BRIEF
Your job is to restate each entry word for word.
= = = = =
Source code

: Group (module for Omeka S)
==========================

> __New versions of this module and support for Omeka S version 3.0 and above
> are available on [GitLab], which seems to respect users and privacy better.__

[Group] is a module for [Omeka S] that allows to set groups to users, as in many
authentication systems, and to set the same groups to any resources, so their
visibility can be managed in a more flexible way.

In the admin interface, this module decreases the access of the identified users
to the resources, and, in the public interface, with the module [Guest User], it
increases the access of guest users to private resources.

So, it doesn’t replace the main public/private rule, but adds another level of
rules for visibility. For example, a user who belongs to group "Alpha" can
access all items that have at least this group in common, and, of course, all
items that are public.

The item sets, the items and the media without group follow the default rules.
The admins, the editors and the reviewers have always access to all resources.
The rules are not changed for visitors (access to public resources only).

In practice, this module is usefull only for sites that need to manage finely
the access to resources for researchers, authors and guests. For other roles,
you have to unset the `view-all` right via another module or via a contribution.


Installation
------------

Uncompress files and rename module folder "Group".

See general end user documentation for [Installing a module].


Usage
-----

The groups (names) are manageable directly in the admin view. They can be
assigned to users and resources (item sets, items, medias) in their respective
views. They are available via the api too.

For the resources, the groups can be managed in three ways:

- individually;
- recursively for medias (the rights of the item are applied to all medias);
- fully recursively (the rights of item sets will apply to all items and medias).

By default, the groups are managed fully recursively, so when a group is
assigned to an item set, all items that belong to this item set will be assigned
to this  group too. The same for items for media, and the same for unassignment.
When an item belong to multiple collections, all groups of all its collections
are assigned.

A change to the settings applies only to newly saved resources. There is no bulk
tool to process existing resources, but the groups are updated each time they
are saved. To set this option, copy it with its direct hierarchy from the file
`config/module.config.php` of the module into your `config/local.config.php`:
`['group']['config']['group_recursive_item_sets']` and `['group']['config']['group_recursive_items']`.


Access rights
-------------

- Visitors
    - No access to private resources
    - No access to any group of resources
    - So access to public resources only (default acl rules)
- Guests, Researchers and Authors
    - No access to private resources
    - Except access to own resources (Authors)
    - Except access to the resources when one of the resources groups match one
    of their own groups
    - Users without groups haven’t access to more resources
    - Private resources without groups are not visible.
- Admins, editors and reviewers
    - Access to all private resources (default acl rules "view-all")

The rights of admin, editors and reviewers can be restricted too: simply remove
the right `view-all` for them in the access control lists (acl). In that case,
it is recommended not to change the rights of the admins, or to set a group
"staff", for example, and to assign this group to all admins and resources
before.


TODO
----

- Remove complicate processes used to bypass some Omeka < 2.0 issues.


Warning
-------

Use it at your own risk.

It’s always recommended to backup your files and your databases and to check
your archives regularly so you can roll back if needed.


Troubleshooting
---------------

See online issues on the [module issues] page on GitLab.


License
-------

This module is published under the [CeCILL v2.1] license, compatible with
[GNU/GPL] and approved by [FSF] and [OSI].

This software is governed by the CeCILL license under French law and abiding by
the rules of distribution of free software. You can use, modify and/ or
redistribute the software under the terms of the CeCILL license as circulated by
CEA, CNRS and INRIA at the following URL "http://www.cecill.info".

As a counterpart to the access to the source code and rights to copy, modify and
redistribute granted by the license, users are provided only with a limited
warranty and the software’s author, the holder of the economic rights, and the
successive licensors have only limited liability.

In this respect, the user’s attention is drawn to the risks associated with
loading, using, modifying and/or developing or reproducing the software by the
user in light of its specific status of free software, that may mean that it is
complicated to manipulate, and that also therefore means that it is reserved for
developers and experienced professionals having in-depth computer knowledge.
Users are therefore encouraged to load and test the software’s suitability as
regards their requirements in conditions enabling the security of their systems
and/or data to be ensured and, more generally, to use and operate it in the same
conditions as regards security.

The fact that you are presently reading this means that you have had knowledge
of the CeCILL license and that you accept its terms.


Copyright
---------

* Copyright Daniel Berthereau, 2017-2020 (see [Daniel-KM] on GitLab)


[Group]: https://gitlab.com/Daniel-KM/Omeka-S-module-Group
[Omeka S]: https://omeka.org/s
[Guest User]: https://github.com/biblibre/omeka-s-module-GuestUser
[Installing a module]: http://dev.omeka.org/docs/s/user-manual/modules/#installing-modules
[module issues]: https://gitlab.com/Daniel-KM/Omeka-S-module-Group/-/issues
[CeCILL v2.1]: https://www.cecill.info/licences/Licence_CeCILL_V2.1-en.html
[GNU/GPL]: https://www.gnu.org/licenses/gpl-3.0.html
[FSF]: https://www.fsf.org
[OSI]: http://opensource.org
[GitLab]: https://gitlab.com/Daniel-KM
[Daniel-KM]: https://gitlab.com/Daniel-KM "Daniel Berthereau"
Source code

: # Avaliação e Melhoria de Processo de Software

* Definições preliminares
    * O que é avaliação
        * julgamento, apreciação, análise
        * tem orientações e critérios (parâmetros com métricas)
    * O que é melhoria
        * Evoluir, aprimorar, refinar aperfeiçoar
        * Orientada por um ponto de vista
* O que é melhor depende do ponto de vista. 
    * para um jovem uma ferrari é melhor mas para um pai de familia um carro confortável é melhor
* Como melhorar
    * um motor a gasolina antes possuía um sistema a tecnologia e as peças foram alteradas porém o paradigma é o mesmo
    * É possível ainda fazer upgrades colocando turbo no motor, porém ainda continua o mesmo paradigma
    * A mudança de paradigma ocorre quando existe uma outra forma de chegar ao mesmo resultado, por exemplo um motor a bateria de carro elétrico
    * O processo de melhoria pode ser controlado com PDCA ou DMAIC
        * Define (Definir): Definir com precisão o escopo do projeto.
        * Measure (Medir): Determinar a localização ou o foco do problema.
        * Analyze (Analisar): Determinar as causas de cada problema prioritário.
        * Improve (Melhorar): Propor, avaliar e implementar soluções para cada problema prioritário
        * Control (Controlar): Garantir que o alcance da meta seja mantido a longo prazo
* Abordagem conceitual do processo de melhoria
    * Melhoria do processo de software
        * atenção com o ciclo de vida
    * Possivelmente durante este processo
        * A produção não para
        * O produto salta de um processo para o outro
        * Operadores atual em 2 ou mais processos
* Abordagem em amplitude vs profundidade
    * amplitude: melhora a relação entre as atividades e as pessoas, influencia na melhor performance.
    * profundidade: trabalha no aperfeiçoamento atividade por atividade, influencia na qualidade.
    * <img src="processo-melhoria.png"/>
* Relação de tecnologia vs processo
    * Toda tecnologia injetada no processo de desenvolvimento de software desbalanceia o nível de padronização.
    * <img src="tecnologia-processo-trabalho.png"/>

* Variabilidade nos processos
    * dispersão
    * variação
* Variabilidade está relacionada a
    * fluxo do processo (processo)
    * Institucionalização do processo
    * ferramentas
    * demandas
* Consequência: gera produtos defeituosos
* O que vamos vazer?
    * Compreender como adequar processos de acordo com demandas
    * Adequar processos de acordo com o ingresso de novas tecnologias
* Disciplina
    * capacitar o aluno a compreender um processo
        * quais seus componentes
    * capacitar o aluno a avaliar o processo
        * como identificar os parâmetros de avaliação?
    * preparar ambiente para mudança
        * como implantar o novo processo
= = = = =
ANSWER BOX
Source code

: Group (module for Omeka S)
==========================

> __New versions of this module and support for Omeka S version 3.0 and above
> are available on [GitLab], which seems to respect users and privacy better.__

[Group] is a module for [Omeka S] that allows to set groups to users, as in many
authentication systems, and to set the same groups to any resources, so their
visibility can be managed in a more flexible way.

In the admin interface, this module decreases the access of the identified users
to the resources, and, in the public interface, with the module [Guest User], it
increases the access of guest users to private resources.

So, it doesn’t replace the main public/private rule, but adds another level of
rules for visibility. For example, a user who belongs to group "Alpha" can
access all items that have at least this group in common, and, of course, all
items that are public.

The item sets, the items and the media without group follow the default rules.
The admins, the editors and the reviewers have always access to all resources.
The rules are not changed for visitors (access to public resources only).

In practice, this module is usefull only for sites that need to manage finely
the access to resources for researchers, authors and guests. For other roles,
you have to unset the `view-all` right via another module or via a contribution.


Installation
------------

Uncompress files and rename module folder "Group".

See general end user documentation for [Installing a module].


Usage
-----

The groups (names) are manageable directly in the admin view. They can be
assigned to users and resources (item sets, items, medias) in their respective
views. They are available via the api too.

For the resources, the groups can be managed in three ways:

- individually;
- recursively for medias (the rights of the item are applied to all medias);
- fully recursively (the rights of item sets will apply to all items and medias).

By default, the groups are managed fully recursively, so when a group is
assigned to an item set, all items that belong to this item set will be assigned
to this  group too. The same for items for media, and the same for unassignment.
When an item belong to multiple collections, all groups of all its collections
are assigned.

A change to the settings applies only to newly saved resources. There is no bulk
tool to process existing resources, but the groups are updated each time they
are saved. To set this option, copy it with its direct hierarchy from the file
`config/module.config.php` of the module into your `config/local.config.php`:
`['group']['config']['group_recursive_item_sets']` and `['group']['config']['group_recursive_items']`.


Access rights
-------------

- Visitors
    - No access to private resources
    - No access to any group of resources
    - So access to public resources only (default acl rules)
- Guests, Researchers and Authors
    - No access to private resources
    - Except access to own resources (Authors)
    - Except access to the resources when one of the resources groups match one
    of their own groups
    - Users without groups haven’t access to more resources
    - Private resources without groups are not visible.
- Admins, editors and reviewers
    - Access to all private resources (default acl rules "view-all")

The rights of admin, editors and reviewers can be restricted too: simply remove
the right `view-all` for them in the access control lists (acl). In that case,
it is recommended not to change the rights of the admins, or to set a group
"staff", for example, and to assign this group to all admins and resources
before.


TODO
----

- Remove complicate processes used to bypass some Omeka < 2.0 issues.


Warning
-------

Use it at your own risk.

It’s always recommended to backup your files and your databases and to check
your archives regularly so you can roll back if needed.


Troubleshooting
---------------

See online issues on the [module issues] page on GitLab.


License
-------

This module is published under the [CeCILL v2.1] license, compatible with
[GNU/GPL] and approved by [FSF] and [OSI].

This software is governed by the CeCILL license under French law and abiding by
the rules of distribution of free software. You can use, modify and/ or
redistribute the software under the terms of the CeCILL license as circulated by
CEA, CNRS and INRIA at the following URL "http://www.cecill.info".

As a counterpart to the access to the source code and rights to copy, modify and
redistribute granted by the license, users are provided only with a limited
warranty and the software’s author, the holder of the economic rights, and the
successive licensors have only limited liability.

In this respect, the user’s attention is drawn to the risks associated with
loading, using, modifying and/or developing or reproducing the software by the
user in light of its specific status of free software, that may mean that it is
complicated to manipulate, and that also therefore means that it is reserved for
developers and experienced professionals having in-depth computer knowledge.
Users are therefore encouraged to load and test the software’s suitability as
regards their requirements in conditions enabling the security of their systems
and/or data to be ensured and, more generally, to use and operate it in the same
conditions as regards security.

The fact that you are presently reading this means that you have had knowledge
of the CeCILL license and that you accept its terms.


Copyright
---------

* Copyright Daniel Berthereau, 2017-2020 (see [Daniel-KM] on GitLab)


[Group]: https://gitlab.com/Daniel-KM/Omeka-S-module-Group
[Omeka S]: https://omeka.org/s
[Guest User]: https://github.com/biblibre/omeka-s-module-GuestUser
[Installing a module]: http://dev.omeka.org/docs/s/user-manual/modules/#installing-modules
[module issues]: https://gitlab.com/Daniel-KM/Omeka-S-module-Group/-/issues
[CeCILL v2.1]: https://www.cecill.info/licences/Licence_CeCILL_V2.1-en.html
[GNU/GPL]: https://www.gnu.org/licenses/gpl-3.0.html
[FSF]: https://www.fsf.org
[OSI]: http://opensource.org
[GitLab]: https://gitlab.com/Daniel-KM
[Daniel-KM]: https://gitlab.com/Daniel-KM "Daniel Berthereau"
Source code

: # Avaliação e Melhoria de Processo de Software

* Definições preliminares
    * O que é avaliação
        * julgamento, apreciação, análise
        * tem orientações e critérios (parâmetros com métricas)
    * O que é melhoria
        * Evoluir, aprimorar, refinar aperfeiçoar
        * Orientada por um ponto de vista
* O que é melhor depende do ponto de vista. 
    * para um jovem uma ferrari é melhor mas para um pai de familia um carro confortável é melhor
* Como melhorar
    * um motor a gasolina antes possuía um sistema a tecnologia e as peças foram alteradas porém o paradigma é o mesmo
    * É possível ainda fazer upgrades colocando turbo no motor, porém ainda continua o mesmo paradigma
    * A mudança de paradigma ocorre quando existe uma outra forma de chegar ao mesmo resultado, por exemplo um motor a bateria de carro elétrico
    * O processo de melhoria pode ser controlado com PDCA ou DMAIC
        * Define (Definir): Definir com precisão o escopo do projeto.
        * Measure (Medir): Determinar a localização ou o foco do problema.
        * Analyze (Analisar): Determinar as causas de cada problema prioritário.
        * Improve (Melhorar): Propor, avaliar e implementar soluções para cada problema prioritário
        * Control (Controlar): Garantir que o alcance da meta seja mantido a longo prazo
* Abordagem conceitual do processo de melhoria
    * Melhoria do processo de software
        * atenção com o ciclo de vida
    * Possivelmente durante este processo
        * A produção não para
        * O produto salta de um processo para o outro
        * Operadores atual em 2 ou mais processos
* Abordagem em amplitude vs profundidade
    * amplitude: melhora a relação entre as atividades e as pessoas, influencia na melhor performance.
    * profundidade: trabalha no aperfeiçoamento atividade por atividade, influencia na qualidade.
    * <img src="processo-melhoria.png"/>
* Relação de tecnologia vs processo
    * Toda tecnologia injetada no processo de desenvolvimento de software desbalanceia o nível de padronização.
    * <img src="tecnologia-processo-trabalho.png"/>

* Variabilidade nos processos
    * dispersão
    * variação
* Variabilidade está relacionada a
    * fluxo do processo (processo)
    * Institucionalização do processo
    * ferramentas
    * demandas
* Consequência: gera produtos defeituosos
* O que vamos vazer?
    * Compreender como adequar processos de acordo com demandas
    * Adequar processos de acordo com o ingresso de novas tecnologias
* Disciplina
    * capacitar o aluno a compreender um processo
        * quais seus componentes
    * capacitar o aluno a avaliar o processo
        * como identificar os parâmetros de avaliação?
    * preparar ambiente para mudança
        * como implantar o novo processo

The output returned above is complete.